╭─ TASK INPUT

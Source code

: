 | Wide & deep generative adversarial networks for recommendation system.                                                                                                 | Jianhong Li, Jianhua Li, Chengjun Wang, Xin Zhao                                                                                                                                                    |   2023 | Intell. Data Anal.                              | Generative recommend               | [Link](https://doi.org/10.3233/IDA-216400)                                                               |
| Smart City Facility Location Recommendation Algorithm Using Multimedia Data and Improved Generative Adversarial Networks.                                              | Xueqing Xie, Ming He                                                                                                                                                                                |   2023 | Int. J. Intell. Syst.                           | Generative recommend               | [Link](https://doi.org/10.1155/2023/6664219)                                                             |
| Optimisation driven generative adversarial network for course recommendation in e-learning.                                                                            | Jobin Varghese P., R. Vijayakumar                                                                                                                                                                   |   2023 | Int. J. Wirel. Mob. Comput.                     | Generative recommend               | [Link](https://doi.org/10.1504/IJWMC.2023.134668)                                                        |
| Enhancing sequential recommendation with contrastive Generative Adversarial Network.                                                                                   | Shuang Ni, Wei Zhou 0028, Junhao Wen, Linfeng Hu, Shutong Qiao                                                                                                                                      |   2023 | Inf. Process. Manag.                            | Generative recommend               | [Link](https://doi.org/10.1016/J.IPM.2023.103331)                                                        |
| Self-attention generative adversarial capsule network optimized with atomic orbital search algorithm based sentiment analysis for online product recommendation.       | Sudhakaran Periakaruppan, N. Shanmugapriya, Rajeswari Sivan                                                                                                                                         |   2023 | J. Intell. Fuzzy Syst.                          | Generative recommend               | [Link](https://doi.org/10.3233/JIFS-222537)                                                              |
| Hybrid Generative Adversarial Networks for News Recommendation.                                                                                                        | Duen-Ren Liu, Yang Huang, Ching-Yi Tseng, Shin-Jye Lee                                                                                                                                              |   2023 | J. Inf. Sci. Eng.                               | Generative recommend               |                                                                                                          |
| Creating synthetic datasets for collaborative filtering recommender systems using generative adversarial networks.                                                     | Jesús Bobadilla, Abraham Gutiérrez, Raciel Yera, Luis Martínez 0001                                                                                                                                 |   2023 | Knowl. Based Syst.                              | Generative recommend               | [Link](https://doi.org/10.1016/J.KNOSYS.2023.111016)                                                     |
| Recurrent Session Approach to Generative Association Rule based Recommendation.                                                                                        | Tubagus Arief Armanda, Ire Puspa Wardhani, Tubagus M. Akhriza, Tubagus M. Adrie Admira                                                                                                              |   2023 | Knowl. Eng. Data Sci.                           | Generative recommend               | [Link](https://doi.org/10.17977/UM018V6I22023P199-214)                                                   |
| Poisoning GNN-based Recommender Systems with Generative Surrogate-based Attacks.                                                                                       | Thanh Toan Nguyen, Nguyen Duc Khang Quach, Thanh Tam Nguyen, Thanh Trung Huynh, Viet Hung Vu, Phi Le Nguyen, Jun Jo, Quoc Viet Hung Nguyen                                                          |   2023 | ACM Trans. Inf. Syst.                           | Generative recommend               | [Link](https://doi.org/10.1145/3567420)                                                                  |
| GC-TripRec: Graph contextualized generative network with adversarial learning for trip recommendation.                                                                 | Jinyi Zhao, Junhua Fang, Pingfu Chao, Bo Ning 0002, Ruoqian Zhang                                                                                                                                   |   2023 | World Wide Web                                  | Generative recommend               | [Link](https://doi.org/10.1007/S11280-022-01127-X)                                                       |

╰─

*TASK ITEM*
Look back at the entries above. Retype the line with "Smart City Facility", the line with "Self-attention generative adversarial", and all lines in between.

*ANSWER SPACE*
| Smart City Facility Location Recommendation Algorithm Using Multimedia Data and Improved Generative Adversarial Networks.                                              | Xueqing Xie, Ming He                                                                                                                                                                                |   2023 | Int. J. Intell. Syst.                           | Generative recommend               | [Link](https://doi.org/10.1155/2023/6664219)                                                             |
| Optimisation driven generative adversarial network for course recommendation in e-learning.                                                                            | Jobin Varghese P., R. Vijayakumar                                                                                                                                                                   |   2023 | Int. J. Wirel. Mob. Comput.                     | Generative recommend               | [Link](https://doi.org/10.1504/IJWMC.2023.134668)                                                        |
| Enhancing sequential recommendation with contrastive Generative Adversarial Network.                                                                                   | Shuang Ni, Wei Zhou 0028, Junhao Wen, Linfeng Hu, Shutong Qiao                                                                                                                                      |   2023 | Inf. Process. Manag.                            | Generative recommend               | [Link](https://doi.org/10.1016/J.IPM.2023.103331)                                                        |
| Self-attention generative adversarial capsule network optimized with atomic orbital search algorithm based sentiment analysis for online product recommendation.       | Sudhakaran Periakaruppan, N. Shanmugapriya, Rajeswari Sivan                                                                                                                                         |   2023 | J. Intell. Fuzzy Syst.                          | Generative recommend               | [Link](https://doi.org/10.3233/JIFS-222537)                                                              |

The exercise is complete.